### ABOUT THIS EXERCISE
Every record that follows must be duplicated exactly, with images left out.

····················

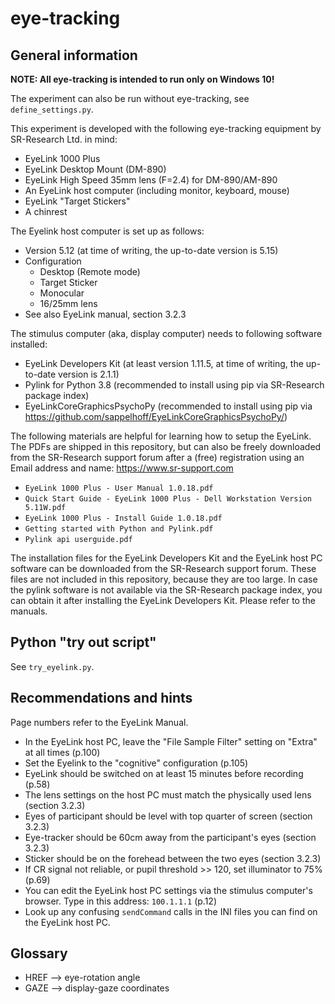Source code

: # eye-tracking

## General information

**NOTE: All eye-tracking is intended to run only on Windows 10!**

The experiment can also be run without eye-tracking, see `define_settings.py`.

This experiment is developed with the following eye-tracking equipment by SR-Research Ltd. in mind:

- EyeLink 1000 Plus
- EyeLink Desktop Mount (DM-890)
- EyeLink High Speed 35mm lens (F=2.4) for DM-890/AM-890
- An EyeLink host computer (including monitor, keyboard, mouse)
- EyeLink "Target Stickers"
- A chinrest

The Eyelink host computer is set up as follows:

- Version 5.12 (at time of writing, the up-to-date version is 5.15)
- Configuration
    - Desktop (Remote mode)
    - Target Sticker
    - Monocular
    - 16/25mm lens
- See also EyeLink manual, section 3.2.3

The stimulus computer (aka, display computer) needs to following software installed:

- EyeLink Developers Kit (at least version 1.11.5, at time of writing, the up-to-date version is 2.1.1)
- Pylink for Python 3.8 (recommended to install using pip via SR-Research package index)
- EyeLinkCoreGraphicsPsychoPy (recommended to install using pip via https://github.com/sappelhoff/EyeLinkCoreGraphicsPsychoPy/)

The following materials are helpful for learning how to setup the EyeLink.
The PDFs are shipped in this repository, but can also be freely downloaded from the
SR-Research support forum after a (free) registration using an Email address and name:
https://www.sr-support.com

- `EyeLink 1000 Plus - User Manual 1.0.18.pdf`
- `Quick Start Guide - EyeLink 1000 Plus - Dell Workstation Version 5.11W.pdf`
- `EyeLink 1000 Plus - Install Guide 1.0.18.pdf`
- `Getting started with Python and Pylink.pdf`
- `Pylink api userguide.pdf`

The installation files for the EyeLink Developers Kit and the EyeLink host PC software can
be downloaded from the SR-Research support forum.
These files are not included in this repository, because they are too large.
In case the pylink software is not available via the SR-Research package index,
you can obtain it after installing the EyeLink Developers Kit.
Please refer to the manuals.

## Python "try out script"

See `try_eyelink.py`.

## Recommendations and hints

Page numbers refer to the EyeLink Manual.

- In the EyeLink host PC, leave the "File Sample Filter" setting on "Extra" at all times (p.100)
- Set the Eyelink to the "cognitive" configuration (p.105)
- EyeLink should be switched on at least 15 minutes before recording (p.58)
- The lens settings on the host PC must match the physically used lens (section 3.2.3)
- Eyes of participant should be level with top quarter of screen (section 3.2.3)
- Eye-tracker should be 60cm away from the participant's eyes (section 3.2.3)
- Sticker should be on the forehead between the two eyes (section 3.2.3)
- If CR signal not reliable, or pupil threshold >> 120, set illuminator to 75% (p.69)
- You can edit the EyeLink host PC settings via the stimulus computer's browser. Type in this address: `100.1.1.1` (p.12)
- Look up any confusing `sendCommand` calls in the INI files you can find on the EyeLink host PC.

## Glossary

- HREF --> eye-rotation angle
- GAZE --> display-gaze coordinates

····················

### PROBLEM SOLUTION
Source code

: # eye-tracking

## General information

**NOTE: All eye-tracking is intended to run only on Windows 10!**

The experiment can also be run without eye-tracking, see `define_settings.py`.

This experiment is developed with the following eye-tracking equipment by SR-Research Ltd. in mind:

- EyeLink 1000 Plus
- EyeLink Desktop Mount (DM-890)
- EyeLink High Speed 35mm lens (F=2.4) for DM-890/AM-890
- An EyeLink host computer (including monitor, keyboard, mouse)
- EyeLink "Target Stickers"
- A chinrest

The Eyelink host computer is set up as follows:

- Version 5.12 (at time of writing, the up-to-date version is 5.15)
- Configuration
    - Desktop (Remote mode)
    - Target Sticker
    - Monocular
    - 16/25mm lens
- See also EyeLink manual, section 3.2.3

The stimulus computer (aka, display computer) needs to following software installed:

- EyeLink Developers Kit (at least version 1.11.5, at time of writing, the up-to-date version is 2.1.1)
- Pylink for Python 3.8 (recommended to install using pip via SR-Research package index)
- EyeLinkCoreGraphicsPsychoPy (recommended to install using pip via https://github.com/sappelhoff/EyeLinkCoreGraphicsPsychoPy/)

The following materials are helpful for learning how to setup the EyeLink.
The PDFs are shipped in this repository, but can also be freely downloaded from the
SR-Research support forum after a (free) registration using an Email address and name:
https://www.sr-support.com

- `EyeLink 1000 Plus - User Manual 1.0.18.pdf`
- `Quick Start Guide - EyeLink 1000 Plus - Dell Workstation Version 5.11W.pdf`
- `EyeLink 1000 Plus - Install Guide 1.0.18.pdf`
- `Getting started with Python and Pylink.pdf`
- `Pylink api userguide.pdf`

The installation files for the EyeLink Developers Kit and the EyeLink host PC software can
be downloaded from the SR-Research support forum.
These files are not included in this repository, because they are too large.
In case the pylink software is not available via the SR-Research package index,
you can obtain it after installing the EyeLink Developers Kit.
Please refer to the manuals.

## Python "try out script"

See `try_eyelink.py`.

## Recommendations and hints

Page numbers refer to the EyeLink Manual.

- In the EyeLink host PC, leave the "File Sample Filter" setting on "Extra" at all times (p.100)
- Set the Eyelink to the "cognitive" configuration (p.105)
- EyeLink should be switched on at least 15 minutes before recording (p.58)
- The lens settings on the host PC must match the physically used lens (section 3.2.3)
- Eyes of participant should be level with top quarter of screen (section 3.2.3)
- Eye-tracker should be 60cm away from the participant's eyes (section 3.2.3)
- Sticker should be on the forehead between the two eyes (section 3.2.3)
- If CR signal not reliable, or pupil threshold >> 120, set illuminator to 75% (p.69)
- You can edit the EyeLink host PC settings via the stimulus computer's browser. Type in this address: `100.1.1.1` (p.12)
- Look up any confusing `sendCommand` calls in the INI files you can find on the EyeLink host PC.

## Glossary

- HREF --> eye-rotation angle
- GAZE --> display-gaze coordinates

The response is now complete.